• **ABOUT THIS EXERCISE**
Your job is to return every line of the listing holding the string "TextureInstance".

• **SUPPLIED ENTRIES**
----

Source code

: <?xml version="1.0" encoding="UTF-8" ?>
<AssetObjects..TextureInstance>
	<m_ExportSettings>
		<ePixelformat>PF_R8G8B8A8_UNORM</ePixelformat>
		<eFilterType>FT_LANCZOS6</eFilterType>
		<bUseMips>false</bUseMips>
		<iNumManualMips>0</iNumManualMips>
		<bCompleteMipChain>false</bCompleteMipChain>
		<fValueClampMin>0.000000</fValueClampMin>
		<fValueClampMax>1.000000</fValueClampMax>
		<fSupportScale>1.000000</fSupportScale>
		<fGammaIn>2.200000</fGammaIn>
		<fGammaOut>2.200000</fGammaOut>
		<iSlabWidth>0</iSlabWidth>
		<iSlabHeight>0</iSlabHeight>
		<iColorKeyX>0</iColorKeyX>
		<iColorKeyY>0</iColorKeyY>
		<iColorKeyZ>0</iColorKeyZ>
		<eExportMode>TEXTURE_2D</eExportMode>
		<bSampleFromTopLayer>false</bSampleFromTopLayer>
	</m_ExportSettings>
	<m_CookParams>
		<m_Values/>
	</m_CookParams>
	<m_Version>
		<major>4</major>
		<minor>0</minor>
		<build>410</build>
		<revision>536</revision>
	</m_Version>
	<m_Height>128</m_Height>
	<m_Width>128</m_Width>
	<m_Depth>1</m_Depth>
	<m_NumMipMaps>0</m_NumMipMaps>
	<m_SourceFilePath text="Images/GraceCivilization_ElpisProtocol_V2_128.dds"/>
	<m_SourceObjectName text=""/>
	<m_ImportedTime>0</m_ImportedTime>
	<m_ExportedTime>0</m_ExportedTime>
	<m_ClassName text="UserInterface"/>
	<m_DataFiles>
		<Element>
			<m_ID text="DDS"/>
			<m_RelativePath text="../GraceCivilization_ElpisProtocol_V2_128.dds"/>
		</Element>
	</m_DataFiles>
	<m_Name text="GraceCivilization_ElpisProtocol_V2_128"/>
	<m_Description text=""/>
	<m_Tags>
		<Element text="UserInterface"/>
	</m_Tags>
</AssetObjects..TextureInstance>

----

• **YOUR RESPONSE**
<AssetObjects..TextureInstance>
</AssetObjects..TextureInstance>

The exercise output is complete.